Mary Adams, wife of Tamarind’s director Clinton Adams, was a social worker, who traveled across the state to different communities. She knew Georgia, who quietly provided services — such as buying uniforms for a high school sports team! — for the people of her town, Abiquiu. Ms. Adams visited that area about once a month, and promised to invite me on her next trip. Time passed. Then one afternoon when we were madly finishing the last prints, she called to say she’d be seeing O’Keeffe the following day, that we would be driving up in the morning and staying for lunch.
It had rained during the night: the earth was a moist, rich brown. The light across the fields and mountains was crystalline, shifting. It was late winter/early spring. As we approached the house, I told myself to make a mental record. The adobe fenced walls and house are now famous. At first, we sat in the living room; she had two other visitors, her younger sister from Beverly Hills and a friend. They discussed hiking and gardening, subjects about which I knew nothing. I felt foolish. There were several small Arthur Dove works, circa 1913–17, on the ledge under a large window at the far end of the room. Outdoors, one could see desert vegetation and a garden off to the side.
After awhile, we moved to the dining room and were introduced to the women who cooked and served our lunch. As I recall, conversation with them was in English and Spanish. I was seated across from Georgia and next to Mary. It was a lively salad and fragrant chicken stew, prepared with herbs and greens from the garden, tasting especially fresh and delicious, served with whole grain bread just baked in the kitchen — no wine. She was eager to move the household to her summer home, Ghost Ranch, where there was no central heating or electricity. The others were not ready to leave, as the snow had just begun to melt on the mountains.

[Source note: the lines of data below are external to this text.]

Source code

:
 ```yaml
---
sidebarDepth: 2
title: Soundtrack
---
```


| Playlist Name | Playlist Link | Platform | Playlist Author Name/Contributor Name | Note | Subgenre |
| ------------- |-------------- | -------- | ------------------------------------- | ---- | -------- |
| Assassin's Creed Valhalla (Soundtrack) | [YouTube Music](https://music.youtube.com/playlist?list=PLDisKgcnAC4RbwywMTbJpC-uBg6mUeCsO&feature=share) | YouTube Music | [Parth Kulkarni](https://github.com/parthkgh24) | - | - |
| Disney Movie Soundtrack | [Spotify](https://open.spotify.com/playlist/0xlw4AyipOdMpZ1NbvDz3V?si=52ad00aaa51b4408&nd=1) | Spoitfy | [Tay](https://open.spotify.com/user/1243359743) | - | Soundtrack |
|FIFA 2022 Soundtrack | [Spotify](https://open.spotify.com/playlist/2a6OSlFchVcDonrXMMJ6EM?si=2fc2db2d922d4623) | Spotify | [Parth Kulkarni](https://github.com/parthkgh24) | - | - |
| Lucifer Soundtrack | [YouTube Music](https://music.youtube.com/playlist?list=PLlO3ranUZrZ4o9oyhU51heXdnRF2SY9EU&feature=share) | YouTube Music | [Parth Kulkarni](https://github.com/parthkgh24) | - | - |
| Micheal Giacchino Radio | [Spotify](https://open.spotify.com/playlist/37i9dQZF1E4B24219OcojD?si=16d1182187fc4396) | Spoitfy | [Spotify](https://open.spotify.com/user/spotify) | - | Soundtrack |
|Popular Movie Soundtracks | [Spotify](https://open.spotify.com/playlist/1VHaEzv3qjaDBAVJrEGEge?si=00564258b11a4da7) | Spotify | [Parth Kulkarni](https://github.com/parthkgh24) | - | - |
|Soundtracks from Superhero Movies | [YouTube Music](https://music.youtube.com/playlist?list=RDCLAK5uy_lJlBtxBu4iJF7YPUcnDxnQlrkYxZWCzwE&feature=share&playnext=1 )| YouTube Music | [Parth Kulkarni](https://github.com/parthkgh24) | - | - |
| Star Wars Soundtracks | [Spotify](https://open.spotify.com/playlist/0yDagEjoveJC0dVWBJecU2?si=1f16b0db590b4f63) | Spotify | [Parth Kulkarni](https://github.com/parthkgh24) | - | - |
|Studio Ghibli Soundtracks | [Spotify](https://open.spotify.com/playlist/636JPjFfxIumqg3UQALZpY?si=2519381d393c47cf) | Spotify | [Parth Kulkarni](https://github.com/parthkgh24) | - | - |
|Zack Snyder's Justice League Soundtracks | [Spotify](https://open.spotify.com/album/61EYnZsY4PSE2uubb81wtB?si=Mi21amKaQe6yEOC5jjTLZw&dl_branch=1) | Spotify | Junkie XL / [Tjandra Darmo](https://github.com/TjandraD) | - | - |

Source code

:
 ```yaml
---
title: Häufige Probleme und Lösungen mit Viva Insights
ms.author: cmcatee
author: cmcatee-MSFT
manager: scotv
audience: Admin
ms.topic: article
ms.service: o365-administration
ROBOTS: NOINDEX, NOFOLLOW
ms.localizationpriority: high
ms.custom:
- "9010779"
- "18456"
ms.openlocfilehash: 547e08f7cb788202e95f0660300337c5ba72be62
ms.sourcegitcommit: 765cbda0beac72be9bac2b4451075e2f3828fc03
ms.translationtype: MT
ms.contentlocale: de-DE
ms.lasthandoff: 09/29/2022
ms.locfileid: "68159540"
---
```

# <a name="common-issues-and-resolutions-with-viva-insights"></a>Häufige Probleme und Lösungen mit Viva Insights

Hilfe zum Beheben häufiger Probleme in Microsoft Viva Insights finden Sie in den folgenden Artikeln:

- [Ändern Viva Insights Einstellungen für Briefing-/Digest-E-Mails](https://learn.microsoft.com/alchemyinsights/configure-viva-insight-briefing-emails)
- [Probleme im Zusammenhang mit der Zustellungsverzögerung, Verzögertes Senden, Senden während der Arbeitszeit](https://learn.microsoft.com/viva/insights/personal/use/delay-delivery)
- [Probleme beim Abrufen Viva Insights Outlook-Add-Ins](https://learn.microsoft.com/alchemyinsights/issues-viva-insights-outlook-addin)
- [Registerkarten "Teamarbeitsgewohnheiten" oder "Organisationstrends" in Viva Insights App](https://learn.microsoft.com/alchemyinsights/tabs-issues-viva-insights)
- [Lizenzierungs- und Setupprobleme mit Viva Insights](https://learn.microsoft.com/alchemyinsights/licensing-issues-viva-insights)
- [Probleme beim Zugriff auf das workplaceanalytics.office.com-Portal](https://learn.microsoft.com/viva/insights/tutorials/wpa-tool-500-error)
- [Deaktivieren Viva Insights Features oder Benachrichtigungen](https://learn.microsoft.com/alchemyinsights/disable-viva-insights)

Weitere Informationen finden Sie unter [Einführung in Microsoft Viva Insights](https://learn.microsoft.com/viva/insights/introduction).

When Mary asked about the Arthur Doves, Georgia gleefully regaled us with stories about her negotiations with Joseph Hirshhorn, the industrialist and collector, how she was torturing him. He had paid her a pilgrimage and wanted to buy them. I often wondered whether he succeeded in acquiring them. She then asked if I knew the critic Barbara Rose (I did), who had been there recently and written about O’Keeffe’s art extensively. Georgia made visits to New York about twice a year, read the art magazines and knew what was happening — she managed her isolation without missing a trick.
One of O’Keeffe’s large paintings of rocks hung behind her as she sat at the table; she had recently completed it. Throughout the 1960s, she had been creating a series of solitary rocks, which nearly filled the paintings’ surfaces. They have remained her most mysterious, obdurate, and “difficult” works for me. Smooth, shiny, impersonal, polished, they radiate a glow from no obvious light source. The forms are reminiscent of her earliest abstractions. I even wondered whether they were a riff on Minimalism, but her art was never ironic.
Mary wanted to help me enter into the conversation, so she said, “Joyce is a painter.” O’Keeffe’s response: “How do you prime your canvas?” I was working on unprimed canvas, which she found appalling: “How do you know they will last?” I mumbled, “I don’t.” She and her staff painted and sanded as many as ten layers of gesso, handled the pieces with white gloves, and were known to withdraw them from exhibitions if they were mistreated. We were not invited into the studio. Mary had advised me that one could not ask to see the studio; O’Keeffe would initiate if she were in the mood. Later I realized that there might not have been any ongoing work at that time.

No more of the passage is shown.